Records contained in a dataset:

★ ★ ★

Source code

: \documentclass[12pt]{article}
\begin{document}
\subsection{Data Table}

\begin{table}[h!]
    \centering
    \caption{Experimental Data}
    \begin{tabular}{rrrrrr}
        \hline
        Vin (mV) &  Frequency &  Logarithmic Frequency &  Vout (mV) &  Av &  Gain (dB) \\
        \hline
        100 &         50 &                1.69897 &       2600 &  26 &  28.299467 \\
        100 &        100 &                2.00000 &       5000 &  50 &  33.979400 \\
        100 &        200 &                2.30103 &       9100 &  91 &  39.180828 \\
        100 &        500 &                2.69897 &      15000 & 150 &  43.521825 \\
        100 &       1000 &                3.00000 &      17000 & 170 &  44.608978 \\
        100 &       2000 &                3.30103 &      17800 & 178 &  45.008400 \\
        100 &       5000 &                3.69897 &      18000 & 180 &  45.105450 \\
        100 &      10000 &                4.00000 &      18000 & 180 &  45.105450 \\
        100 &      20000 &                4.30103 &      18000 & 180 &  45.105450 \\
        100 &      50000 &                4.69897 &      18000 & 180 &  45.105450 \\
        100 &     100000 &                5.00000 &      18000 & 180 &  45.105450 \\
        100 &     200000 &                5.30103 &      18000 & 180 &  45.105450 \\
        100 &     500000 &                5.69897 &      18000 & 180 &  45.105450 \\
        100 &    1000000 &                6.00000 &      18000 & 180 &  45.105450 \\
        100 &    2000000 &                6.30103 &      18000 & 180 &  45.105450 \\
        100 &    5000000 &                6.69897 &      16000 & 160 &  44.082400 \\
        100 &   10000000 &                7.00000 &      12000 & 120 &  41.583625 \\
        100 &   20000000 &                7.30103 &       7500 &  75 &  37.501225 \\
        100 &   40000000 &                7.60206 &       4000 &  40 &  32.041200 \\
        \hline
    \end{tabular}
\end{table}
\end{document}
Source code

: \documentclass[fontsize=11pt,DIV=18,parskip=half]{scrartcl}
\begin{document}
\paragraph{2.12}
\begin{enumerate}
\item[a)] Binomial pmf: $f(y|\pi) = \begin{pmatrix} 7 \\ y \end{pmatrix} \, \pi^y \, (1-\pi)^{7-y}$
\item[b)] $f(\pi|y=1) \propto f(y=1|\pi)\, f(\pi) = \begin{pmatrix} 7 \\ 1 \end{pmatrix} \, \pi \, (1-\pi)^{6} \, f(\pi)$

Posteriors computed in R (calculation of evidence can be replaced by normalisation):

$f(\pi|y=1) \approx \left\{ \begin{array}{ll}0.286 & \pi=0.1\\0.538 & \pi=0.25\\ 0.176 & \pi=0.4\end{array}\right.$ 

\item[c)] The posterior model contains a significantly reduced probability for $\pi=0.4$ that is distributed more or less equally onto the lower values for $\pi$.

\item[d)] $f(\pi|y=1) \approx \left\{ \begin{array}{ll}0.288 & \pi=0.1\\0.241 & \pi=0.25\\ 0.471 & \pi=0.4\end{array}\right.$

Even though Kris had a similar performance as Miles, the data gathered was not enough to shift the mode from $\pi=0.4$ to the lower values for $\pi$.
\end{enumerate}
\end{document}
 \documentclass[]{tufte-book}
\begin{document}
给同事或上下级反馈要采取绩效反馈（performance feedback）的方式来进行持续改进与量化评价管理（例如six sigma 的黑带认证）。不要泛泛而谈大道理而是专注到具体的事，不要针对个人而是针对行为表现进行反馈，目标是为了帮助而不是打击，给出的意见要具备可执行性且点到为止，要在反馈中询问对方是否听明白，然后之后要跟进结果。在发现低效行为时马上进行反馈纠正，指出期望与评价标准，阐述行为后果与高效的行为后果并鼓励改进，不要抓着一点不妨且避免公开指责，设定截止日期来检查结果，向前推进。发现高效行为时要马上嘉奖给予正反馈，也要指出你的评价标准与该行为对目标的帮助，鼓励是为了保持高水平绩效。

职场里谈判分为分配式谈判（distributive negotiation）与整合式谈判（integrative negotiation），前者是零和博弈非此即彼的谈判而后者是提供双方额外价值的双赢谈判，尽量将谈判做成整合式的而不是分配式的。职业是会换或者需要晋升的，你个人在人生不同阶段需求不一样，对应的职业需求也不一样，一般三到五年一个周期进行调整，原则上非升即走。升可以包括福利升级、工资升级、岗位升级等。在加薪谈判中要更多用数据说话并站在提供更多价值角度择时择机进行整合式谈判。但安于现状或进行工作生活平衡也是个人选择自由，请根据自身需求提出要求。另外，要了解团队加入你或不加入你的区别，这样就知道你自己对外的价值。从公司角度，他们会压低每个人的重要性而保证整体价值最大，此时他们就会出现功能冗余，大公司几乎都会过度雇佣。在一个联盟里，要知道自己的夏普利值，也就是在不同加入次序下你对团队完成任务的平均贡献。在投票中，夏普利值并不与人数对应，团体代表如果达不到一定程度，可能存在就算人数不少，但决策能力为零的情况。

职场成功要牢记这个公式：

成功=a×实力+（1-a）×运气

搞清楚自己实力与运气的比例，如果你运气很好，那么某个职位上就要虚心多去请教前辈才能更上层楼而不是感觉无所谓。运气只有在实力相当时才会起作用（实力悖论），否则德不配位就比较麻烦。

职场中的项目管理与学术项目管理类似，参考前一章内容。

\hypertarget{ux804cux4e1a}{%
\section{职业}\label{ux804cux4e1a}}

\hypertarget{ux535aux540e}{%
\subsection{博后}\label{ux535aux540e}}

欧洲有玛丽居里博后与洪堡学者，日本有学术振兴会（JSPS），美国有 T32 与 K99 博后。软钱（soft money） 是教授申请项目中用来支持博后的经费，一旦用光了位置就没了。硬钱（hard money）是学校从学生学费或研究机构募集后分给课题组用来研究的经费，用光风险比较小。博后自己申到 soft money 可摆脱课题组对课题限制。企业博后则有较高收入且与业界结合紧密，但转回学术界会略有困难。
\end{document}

★ ★ ★

* Required action:
Restate every line of the data above exactly as it was written.

* Reply to the task:
Source code

: \documentclass[12pt]{article}
\begin{document}
\subsection{Data Table}

\begin{table}[h!]
    \centering
    \caption{Experimental Data}
    \begin{tabular}{rrrrrr}
        \hline
        Vin (mV) &  Frequency &  Logarithmic Frequency &  Vout (mV) &  Av &  Gain (dB) \\
        \hline
        100 &         50 &                1.69897 &       2600 &  26 &  28.299467 \\
        100 &        100 &                2.00000 &       5000 &  50 &  33.979400 \\
        100 &        200 &                2.30103 &       9100 &  91 &  39.180828 \\
        100 &        500 &                2.69897 &      15000 & 150 &  43.521825 \\
        100 &       1000 &                3.00000 &      17000 & 170 &  44.608978 \\
        100 &       2000 &                3.30103 &      17800 & 178 &  45.008400 \\
        100 &       5000 &                3.69897 &      18000 & 180 &  45.105450 \\
        100 &      10000 &                4.00000 &      18000 & 180 &  45.105450 \\
        100 &      20000 &                4.30103 &      18000 & 180 &  45.105450 \\
        100 &      50000 &                4.69897 &      18000 & 180 &  45.105450 \\
        100 &     100000 &                5.00000 &      18000 & 180 &  45.105450 \\
        100 &     200000 &                5.30103 &      18000 & 180 &  45.105450 \\
        100 &     500000 &                5.69897 &      18000 & 180 &  45.105450 \\
        100 &    1000000 &                6.00000 &      18000 & 180 &  45.105450 \\
        100 &    2000000 &                6.30103 &      18000 & 180 &  45.105450 \\
        100 &    5000000 &                6.69897 &      16000 & 160 &  44.082400 \\
        100 &   10000000 &                7.00000 &      12000 & 120 &  41.583625 \\
        100 &   20000000 &                7.30103 &       7500 &  75 &  37.501225 \\
        100 &   40000000 &                7.60206 &       4000 &  40 &  32.041200 \\
        \hline
    \end{tabular}
\end{table}
\end{document}
Source code

: \documentclass[fontsize=11pt,DIV=18,parskip=half]{scrartcl}
\begin{document}
\paragraph{2.12}
\begin{enumerate}
\item[a)] Binomial pmf: $f(y|\pi) = \begin{pmatrix} 7 \\ y \end{pmatrix} \, \pi^y \, (1-\pi)^{7-y}$
\item[b)] $f(\pi|y=1) \propto f(y=1|\pi)\, f(\pi) = \begin{pmatrix} 7 \\ 1 \end{pmatrix} \, \pi \, (1-\pi)^{6} \, f(\pi)$

Posteriors computed in R (calculation of evidence can be replaced by normalisation):

$f(\pi|y=1) \approx \left\{ \begin{array}{ll}0.286 & \pi=0.1\\0.538 & \pi=0.25\\ 0.176 & \pi=0.4\end{array}\right.$ 

\item[c)] The posterior model contains a significantly reduced probability for $\pi=0.4$ that is distributed more or less equally onto the lower values for $\pi$.

\item[d)] $f(\pi|y=1) \approx \left\{ \begin{array}{ll}0.288 & \pi=0.1\\0.241 & \pi=0.25\\ 0.471 & \pi=0.4\end{array}\right.$

Even though Kris had a similar performance as Miles, the data gathered was not enough to shift the mode from $\pi=0.4$ to the lower values for $\pi$.
\end{enumerate}
\end{document}
 \documentclass[]{tufte-book}
\begin{document}
给同事或上下级反馈要采取绩效反馈（performance feedback）的方式来进行持续改进与量化评价管理（例如six sigma 的黑带认证）。不要泛泛而谈大道理而是专注到具体的事，不要针对个人而是针对行为表现进行反馈，目标是为了帮助而不是打击，给出的意见要具备可执行性且点到为止，要在反馈中询问对方是否听明白，然后之后要跟进结果。在发现低效行为时马上进行反馈纠正，指出期望与评价标准，阐述行为后果与高效的行为后果并鼓励改进，不要抓着一点不妨且避免公开指责，设定截止日期来检查结果，向前推进。发现高效行为时要马上嘉奖给予正反馈，也要指出你的评价标准与该行为对目标的帮助，鼓励是为了保持高水平绩效。

职场里谈判分为分配式谈判（distributive negotiation）与整合式谈判（integrative negotiation），前者是零和博弈非此即彼的谈判而后者是提供双方额外价值的双赢谈判，尽量将谈判做成整合式的而不是分配式的。职业是会换或者需要晋升的，你个人在人生不同阶段需求不一样，对应的职业需求也不一样，一般三到五年一个周期进行调整，原则上非升即走。升可以包括福利升级、工资升级、岗位升级等。在加薪谈判中要更多用数据说话并站在提供更多价值角度择时择机进行整合式谈判。但安于现状或进行工作生活平衡也是个人选择自由，请根据自身需求提出要求。另外，要了解团队加入你或不加入你的区别，这样就知道你自己对外的价值。从公司角度，他们会压低每个人的重要性而保证整体价值最大，此时他们就会出现功能冗余，大公司几乎都会过度雇佣。在一个联盟里，要知道自己的夏普利值，也就是在不同加入次序下你对团队完成任务的平均贡献。在投票中，夏普利值并不与人数对应，团体代表如果达不到一定程度，可能存在就算人数不少，但决策能力为零的情况。

职场成功要牢记这个公式：

成功=a×实力+（1-a）×运气

搞清楚自己实力与运气的比例，如果你运气很好，那么某个职位上就要虚心多去请教前辈才能更上层楼而不是感觉无所谓。运气只有在实力相当时才会起作用（实力悖论），否则德不配位就比较麻烦。

职场中的项目管理与学术项目管理类似，参考前一章内容。

\hypertarget{ux804cux4e1a}{%
\section{职业}\label{ux804cux4e1a}}

\hypertarget{ux535aux540e}{%
\subsection{博后}\label{ux535aux540e}}

欧洲有玛丽居里博后与洪堡学者，日本有学术振兴会（JSPS），美国有 T32 与 K99 博后。软钱（soft money） 是教授申请项目中用来支持博后的经费，一旦用光了位置就没了。硬钱（hard money）是学校从学生学费或研究机构募集后分给课题组用来研究的经费，用光风险比较小。博后自己申到 soft money 可摆脱课题组对课题限制。企业博后则有较高收入且与业界结合紧密，但转回学术界会略有困难。
\end{document}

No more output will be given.